TASK ITEM
Find the line containing "sampled target length" in the records below. Copy exactly that line and each one after it, ending at the line containing "Diese Aufstellung sollte", and nothing more.

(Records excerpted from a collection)
--

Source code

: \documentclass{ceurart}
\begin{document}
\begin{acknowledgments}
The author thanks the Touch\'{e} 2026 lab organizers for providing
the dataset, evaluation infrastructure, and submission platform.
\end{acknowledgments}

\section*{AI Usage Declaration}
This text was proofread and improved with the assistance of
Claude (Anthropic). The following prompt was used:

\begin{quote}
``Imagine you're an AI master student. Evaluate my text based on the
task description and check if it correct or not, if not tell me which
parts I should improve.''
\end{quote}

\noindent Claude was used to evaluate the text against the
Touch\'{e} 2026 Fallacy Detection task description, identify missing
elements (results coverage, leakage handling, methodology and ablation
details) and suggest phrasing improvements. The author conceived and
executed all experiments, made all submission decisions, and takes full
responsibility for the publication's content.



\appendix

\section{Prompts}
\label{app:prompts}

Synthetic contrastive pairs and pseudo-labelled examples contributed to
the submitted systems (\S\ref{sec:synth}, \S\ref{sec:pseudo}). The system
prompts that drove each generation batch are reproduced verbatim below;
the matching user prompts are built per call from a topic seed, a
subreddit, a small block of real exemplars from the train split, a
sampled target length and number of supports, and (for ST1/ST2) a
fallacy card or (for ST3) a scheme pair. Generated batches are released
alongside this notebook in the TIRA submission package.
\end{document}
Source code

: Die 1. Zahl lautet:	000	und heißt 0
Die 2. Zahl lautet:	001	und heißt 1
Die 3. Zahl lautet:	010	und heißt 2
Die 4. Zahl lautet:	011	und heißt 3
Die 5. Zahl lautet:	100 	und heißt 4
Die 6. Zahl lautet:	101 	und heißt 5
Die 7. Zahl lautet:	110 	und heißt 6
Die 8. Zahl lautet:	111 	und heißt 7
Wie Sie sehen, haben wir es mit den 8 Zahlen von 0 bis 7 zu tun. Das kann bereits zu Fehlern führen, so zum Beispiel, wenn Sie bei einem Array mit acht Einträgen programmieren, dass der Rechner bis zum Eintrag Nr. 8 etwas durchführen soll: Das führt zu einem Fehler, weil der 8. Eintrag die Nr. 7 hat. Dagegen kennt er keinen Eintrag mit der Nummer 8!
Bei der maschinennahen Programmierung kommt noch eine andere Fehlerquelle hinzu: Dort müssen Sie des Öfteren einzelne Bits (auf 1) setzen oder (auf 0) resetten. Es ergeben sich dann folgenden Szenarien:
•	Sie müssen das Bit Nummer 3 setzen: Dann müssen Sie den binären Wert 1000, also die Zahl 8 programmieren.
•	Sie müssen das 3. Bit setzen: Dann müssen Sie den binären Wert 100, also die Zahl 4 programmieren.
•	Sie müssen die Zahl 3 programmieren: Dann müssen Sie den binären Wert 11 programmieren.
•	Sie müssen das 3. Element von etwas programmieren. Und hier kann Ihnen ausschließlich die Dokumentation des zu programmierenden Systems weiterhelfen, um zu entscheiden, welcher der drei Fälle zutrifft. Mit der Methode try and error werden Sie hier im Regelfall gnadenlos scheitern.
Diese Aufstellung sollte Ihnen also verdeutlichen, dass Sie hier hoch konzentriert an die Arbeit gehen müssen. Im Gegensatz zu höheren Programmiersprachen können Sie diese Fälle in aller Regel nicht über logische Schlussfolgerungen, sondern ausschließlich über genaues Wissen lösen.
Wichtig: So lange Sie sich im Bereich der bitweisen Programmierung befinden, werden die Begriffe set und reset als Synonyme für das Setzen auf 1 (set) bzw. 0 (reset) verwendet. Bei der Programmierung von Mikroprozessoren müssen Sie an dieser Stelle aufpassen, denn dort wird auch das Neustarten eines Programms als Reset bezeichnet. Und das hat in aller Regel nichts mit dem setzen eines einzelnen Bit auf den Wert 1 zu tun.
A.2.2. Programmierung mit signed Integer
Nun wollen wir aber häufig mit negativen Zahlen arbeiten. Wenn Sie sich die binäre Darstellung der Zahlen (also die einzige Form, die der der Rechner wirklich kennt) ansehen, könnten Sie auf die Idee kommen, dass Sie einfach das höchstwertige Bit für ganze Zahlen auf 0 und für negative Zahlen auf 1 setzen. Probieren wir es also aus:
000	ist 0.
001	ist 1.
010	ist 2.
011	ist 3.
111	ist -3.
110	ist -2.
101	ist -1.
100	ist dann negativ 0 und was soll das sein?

--

SOLUTION TO THIS EXERCISE
sampled target length and number of supports, and (for ST1/ST2) a
fallacy card or (for ST3) a scheme pair. Generated batches are released
alongside this notebook in the TIRA submission package.
\end{document}
Source code

: Die 1. Zahl lautet:	000	und heißt 0
Die 2. Zahl lautet:	001	und heißt 1
Die 3. Zahl lautet:	010	und heißt 2
Die 4. Zahl lautet:	011	und heißt 3
Die 5. Zahl lautet:	100 	und heißt 4
Die 6. Zahl lautet:	101 	und heißt 5
Die 7. Zahl lautet:	110 	und heißt 6
Die 8. Zahl lautet:	111 	und heißt 7
Wie Sie sehen, haben wir es mit den 8 Zahlen von 0 bis 7 zu tun. Das kann bereits zu Fehlern führen, so zum Beispiel, wenn Sie bei einem Array mit acht Einträgen programmieren, dass der Rechner bis zum Eintrag Nr. 8 etwas durchführen soll: Das führt zu einem Fehler, weil der 8. Eintrag die Nr. 7 hat. Dagegen kennt er keinen Eintrag mit der Nummer 8!
Bei der maschinennahen Programmierung kommt noch eine andere Fehlerquelle hinzu: Dort müssen Sie des Öfteren einzelne Bits (auf 1) setzen oder (auf 0) resetten. Es ergeben sich dann folgenden Szenarien:
•	Sie müssen das Bit Nummer 3 setzen: Dann müssen Sie den binären Wert 1000, also die Zahl 8 programmieren.
•	Sie müssen das 3. Bit setzen: Dann müssen Sie den binären Wert 100, also die Zahl 4 programmieren.
•	Sie müssen die Zahl 3 programmieren: Dann müssen Sie den binären Wert 11 programmieren.
•	Sie müssen das 3. Element von etwas programmieren. Und hier kann Ihnen ausschließlich die Dokumentation des zu programmierenden Systems weiterhelfen, um zu entscheiden, welcher der drei Fälle zutrifft. Mit der Methode try and error werden Sie hier im Regelfall gnadenlos scheitern.
Diese Aufstellung sollte Ihnen also verdeutlichen, dass Sie hier hoch konzentriert an die Arbeit gehen müssen. Im Gegensatz zu höheren Programmiersprachen können Sie diese Fälle in aller Regel nicht über logische Schlussfolgerungen, sondern ausschließlich über genaues Wissen lösen.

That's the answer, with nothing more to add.